Hacker News new | ask | show | jobs
by blackpill0w 1014 days ago
How difficult is it to make a compiler extension that remembers buffers' size and checks if we're overflowing at each access? It could be used at least just in debug versions of critical software.

It doesn't sound impossible to me but I know nothing about compiler development :)

6 comments

Hard. Apple actually has a RFC for this where functions taking buffer-like parameters are adjusted to take an additional length parameter and then the compiler edits the code to plumb lengths through all of these things to insert a bounds check at use. This can work in many cases, but not all.

Rolling out this sort of change across a large codebase is hard as shit. While it sounds like it is mostly transparent, as soon as you run into a sufficiently large codebase all sorts of things start blowing up that you need to fix by hand before such a feature can be rolled out.

You can also do this with pointer tagging and some other techniques, but without hardware support this is amazingly slow. You can see just how much slower an asan build is, for example.

Apple is basically catching up with the Windows XP SP2 effort, which lead to the introduction of SAL annotations on Windows, and yes it was the reason for its delay.
I think the short answer is "trivial in some cases, impossible in others". It's almost certainly possible that your compiler could inspect every allocation and tag each pointer with it internally. The problem comes with everything else - once you add loops and conditionals the length of that pointer can be all over the place. You'd basically need a symbolic executor tracking every pointer.

There are some big issues with this:

1. It's slow.

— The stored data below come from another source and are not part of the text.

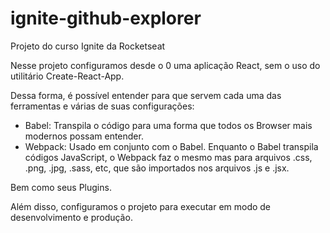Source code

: # ignite-github-explorer


Projeto do curso Ignite da Rocketseat

Nesse projeto configuramos desde o 0 uma aplicação React, sem o uso do utilitário Create-React-App.

Dessa forma, é possível entender para que servem cada uma das ferramentas e várias de suas configurações:

- Babel: Transpila o código para uma forma que todos os Browser mais modernos possam entender.
- Webpack: Usado em conjunto com o Babel. Enquanto o Babel transpila códigos JavaScript, o Webpack faz o mesmo mas para arquivos .css, .png, .jpg, .sass, etc, que são importados nos arquivos .js e .jsx.

Bem como seus Plugins.

Além disso, configuramos o projeto para executar em modo de desenvolvimento e produção.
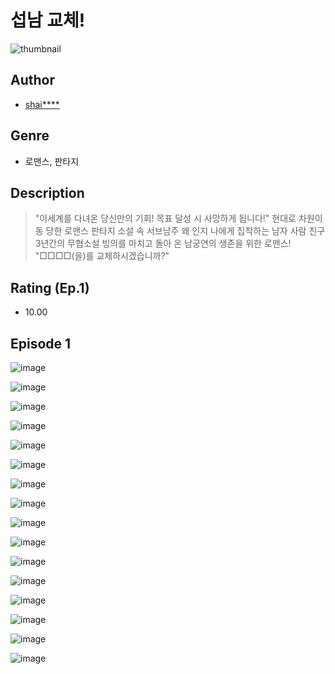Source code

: # 섭남 교체!
![thumbnail](https://image-comic.pstatic.net/user_contents_data/challenge_comic/2023/05/25/upload_3906139732861006950_480x623.jpeg)

## Author
- [shai****](https://comic.naver.com/artistTitle?id=367274)

## Genre
- 로맨스, 판타지

## Description
> "이세계를 다녀온 당신만의 기회! 목표 달성 시 사망하게 됩니다!" 현대로 차원이동 당한 로맨스 판타지 소설 속 서브남주 왜 인지 나에게 집착하는 남자 사람 친구 3년간의 무협소설 빙의를 마치고 돌아 온 남궁연의 생존을 위한 로맨스! "□□□□(을)를 교체하시겠습니까?"


## Rating (Ep.1)
- 10.00

## Episode 1
![image](https://image-comic.pstatic.net/user_contents_data/challenge_comic/2023/05/25/367274/upload_7233116569015955764.jpeg)

![image](https://image-comic.pstatic.net/user_contents_data/challenge_comic/2023/05/25/367274/upload_7004560189288506982.jpeg)

![image](https://image-comic.pstatic.net/user_contents_data/challenge_comic/2023/05/25/367274/upload_7148391716229244003.jpeg)

![image](https://image-comic.pstatic.net/user_contents_data/challenge_comic/2023/05/25/367274/upload_7148396117802366003.jpeg)

![image](https://image-comic.pstatic.net/user_contents_data/challenge_comic/2023/05/25/367274/upload_3617014143860814691.jpeg)

![image](https://image-comic.pstatic.net/user_contents_data/challenge_comic/2023/05/25/367274/upload_3473461020904797029.jpeg)

![image](https://image-comic.pstatic.net/user_contents_data/challenge_comic/2023/05/25/367274/upload_7293919780253546288.jpeg)

![image](https://image-comic.pstatic.net/user_contents_data/challenge_comic/2023/05/25/367274/upload_7148954665360581175.jpeg)

![image](https://image-comic.pstatic.net/user_contents_data/challenge_comic/2023/05/25/367274/upload_7363722061999649072.jpeg)

![image](https://image-comic.pstatic.net/user_contents_data/challenge_comic/2023/05/25/367274/upload_7090462842397668196.jpeg)

![image](https://image-comic.pstatic.net/user_contents_data/challenge_comic/2023/05/25/367274/upload_7147323879250408290.jpeg)

![image](https://image-comic.pstatic.net/user_contents_data/challenge_comic/2023/05/25/367274/upload_3472946441695159398.jpeg)

![image](https://image-comic.pstatic.net/user_contents_data/challenge_comic/2023/05/25/367274/upload_3918467238993671219.jpeg)

![image](https://image-comic.pstatic.net/user_contents_data/challenge_comic/2023/05/25/367274/upload_4121416202494293047.jpeg)

![image](https://image-comic.pstatic.net/user_contents_data/challenge_comic/2023/05/25/367274/upload_3977304338773532976.jpeg)

![image](https://image-comic.pstatic.net/user_contents_data/challenge_comic/2023/05/25/367274/upload_7293359012160222257.jpeg)
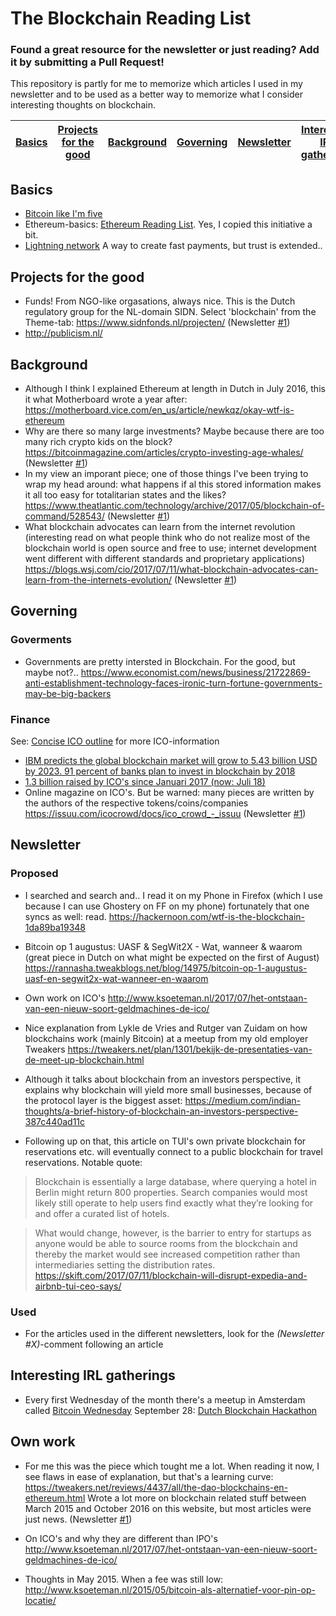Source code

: # The Blockchain Reading List
### Found a great resource for the newsletter or just reading? Add it by submitting a Pull Request!
This repository is partly for me to memorize which articles I used in my newsletter and to be used as a better way to memorize what I consider interesting thoughts on blockchain. 

| [Basics](#basics) | [Projects for the good](#projects-for-the-good) | [Background](#background) | [Governing](#governing) | [Newsletter](#newsletter) | [Interesting IRL gatherings](#interesting-irl-gatherings) | [Own work](#own-work) |
| ------------- | ------------- | ------------- | ------------- | ------------- | ------------- | ------------- |

## Basics
- [Bitcoin like I'm five](https://medium.com/@nik5ter/explain-bitcoin-like-im-five-73b4257ac833)
- Ethereum-basics: [Ethereum Reading List](https://github.com/Scanate/Ethlist). Yes, I copied this initiative a bit.
- [Lightning network](https://letstalkbitcoin.com/blog/post/the-lightning-network-elidhdicacs) A way to create fast payments, but trust is extended..

## Projects for the good
- Funds! From NGO-like orgasations, always nice. This is the Dutch regulatory group for the NL-domain SIDN. Select 'blockchain' from the Theme-tab:
https://www.sidnfonds.nl/projecten/ (Newsletter [#1](https://www.getrevue.co/profile/krijnsoeteman/issues/blockchain-nieuwsbrief-issue-1-65631))
- http://publicism.nl/

## Background
- Although I think I explained Ethereum at length in Dutch in July 2016, this it what Motherboard wrote a year after:
https://motherboard.vice.com/en_us/article/newkqz/okay-wtf-is-ethereum
- Why are there so many large investments? Maybe because there are too many rich crypto kids on the block?
https://bitcoinmagazine.com/articles/crypto-investing-age-whales/ (Newsletter [#1](https://www.getrevue.co/profile/krijnsoeteman/issues/blockchain-nieuwsbrief-issue-1-65631))
- In my view an imporant piece; one of those things I've been trying to wrap my head around: what happens if al this stored information makes it all too easy for totalitarian states and the likes? 
https://www.theatlantic.com/technology/archive/2017/05/blockchain-of-command/528543/ (Newsletter [#1](https://www.getrevue.co/profile/krijnsoeteman/issues/blockchain-nieuwsbrief-issue-1-65631))
- What blockchain advocates can learn from the internet revolution (interesting read on what people think who do not realize most of the blockchain world is open source and free to use; internet development went different with different standards and proprietary applications)
https://blogs.wsj.com/cio/2017/07/11/what-blockchain-advocates-can-learn-from-the-internets-evolution/ (Newsletter [#1](https://www.getrevue.co/profile/krijnsoeteman/issues/blockchain-nieuwsbrief-issue-1-65631)) 

## Governing
### Goverments
- Governments are pretty intersted in Blockchain. For the good, but maybe not?..
https://www.economist.com/news/business/21722869-anti-establishment-technology-faces-ironic-turn-fortune-governments-may-be-big-backers
### Finance
See: [Concise ICO outline](/ico.md) for more ICO-information
- [IBM predicts the global blockchain market will grow to 5.43 billion USD by 2023. 91 percent of banks plan to invest in blockchain by 2018](https://www-01.ibm.com/common/ssi/cgi-bin/ssialias?htmlfid=GBE03842USEN&)
- [1.3 billion raised by ICO's since Januari 2017 (now: Juli 18)](https://www.ft.com/content/1a164d6c-6b12-11e7-bfeb-33fe0c5b7eaa)
- Online magazine on ICO's. But be warned: many pieces are written by the authors of the respective tokens/coins/companies
https://issuu.com/icocrowd/docs/ico_crowd_-_issuu (Newsletter [#1](https://www.getrevue.co/profile/krijnsoeteman/issues/blockchain-nieuwsbrief-issue-1-65631))

## Newsletter

### Proposed
- I searched and search and.. I read it on my Phone in Firefox (which I use because I can use Ghostery on FF on my phone) fortunately that one syncs as well: read. https://hackernoon.com/wtf-is-the-blockchain-1da89ba19348

- Bitcoin op 1 augustus: UASF & SegWit2X - Wat, wanneer & waarom (great piece in Dutch on what might be expected on the first of August)
https://rannasha.tweakblogs.net/blog/14975/bitcoin-op-1-augustus-uasf-en-segwit2x-wat-wanneer-en-waarom

- Own work on ICO's
http://www.ksoeteman.nl/2017/07/het-ontstaan-van-een-nieuw-soort-geldmachines-de-ico/

- Nice explanation from Lykle de Vries and Rutger van Zuidam on how blockchains work (mainly Bitcoin) at a meetup from my old employer Tweakers
https://tweakers.net/plan/1301/bekijk-de-presentaties-van-de-meet-up-blockchain.html

- Although it talks about blockchain from an investors perspective, it explains why blockchain will yield more small businesses, because of the protocol layer is the biggest asset: https://medium.com/indian-thoughts/a-brief-history-of-blockchain-an-investors-perspective-387c440ad11c

- Following up on that, this article on TUI's own private blockchain for reservations etc. will eventually connect to a public blockchain for travel reservations. Notable quote: 
> Blockchain is essentially a large database, where querying a hotel in Berlin might return 800 properties. Search companies would most likely still operate to help users find exactly what they’re looking for and offer a curated list of hotels.

> What would change, however, is the barrier to entry for startups as anyone would be able to source rooms from the blockchain and thereby the market would see increased competition rather than intermediaries setting the distribution rates.
https://skift.com/2017/07/11/blockchain-will-disrupt-expedia-and-airbnb-tui-ceo-says/

### Used
- For the articles used in the different newsletters, look for the *(Newsletter #X)*-comment following an article

## Interesting IRL gatherings
- Every first Wednesday of the month there's a meetup in Amsterdam called [Bitcoin Wednesday](bitcoinwednesday.com)
September 28: [Dutch Blockchain Hackathon](https://blockchainhackathon.eu/events/co-create-the-next-operating-system-for-our-societ)


## Own work
- For me this was the piece which tought me a lot. When reading it now, I see flaws in ease of explanation, but that's a learning curve:
https://tweakers.net/reviews/4437/all/the-dao-blockchains-en-ethereum.html
Wrote a lot more on blockchain related stuff between March 2015 and October 2016 on this website, but most articles were just news. (Newsletter [#1](https://www.getrevue.co/profile/krijnsoeteman/issues/blockchain-nieuwsbrief-issue-1-65631))

- On ICO's and why they are different than IPO's
http://www.ksoeteman.nl/2017/07/het-ontstaan-van-een-nieuw-soort-geldmachines-de-ico/

- Thoughts in May 2015. When a fee was still low:
http://www.ksoeteman.nl/2015/05/bitcoin-als-alternatief-voor-pin-op-locatie/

Symbolic execution involves the interpretation of your program.

2. It would be imperfect and you'd likely have false positives.

3. It would likely be incomplete - for example, how would you handle the situation of only having a header?

So it's a good idea but it's very hard to make practically useful.

The easy way to do it involves changing the ABI of pointers so that they are now (address, bounds) pairs instead of just addresses. However, an awful lot of C code assumes that a pointer is just an address, and changing the ABI in this way will break the vast majority of non-trivial programs. (Witness the difficulty CHERI has in getting major software to work with it.)
You can, it's called valgrind (or more accurately, memcheck). And people don't use valgrind because it is slooooooow. Dynamic checking is useful, but not an ultimate way to go.
> remembers buffers' size

Where?

Once you have a bare pointer, you've lost track of what the original definition might have been, so you (the compiler / runtime / programmer) have no way of knowing that you've exceeded the size.

That's not true, it is merely true on most ABIs. The only case where C really erases this information is casting to uintptr_t and back.
Unless it is clearly specified on the ISO C standard, it is true in practice, and something that is impossible to rely on.
gcc also has some builtins to check pointer sizes when the compiler is able to figure it out.

https://gcc.gnu.org/onlinedocs/gcc-4.1.2/gcc/Object-Size-Che...

Which is why I harp on the idea that the real problem is the gold bricks on WG14 who are intentionally blocking improvements to make C safer.

Also point out that if you can implement C on 16bit 0x86's segmented architecture you can certainly implement C with phat pointers too.

It's trivial but Big Tech is in bed with Big Hacker

Or it's hard like everyone keeps saying.

I'm going with the second option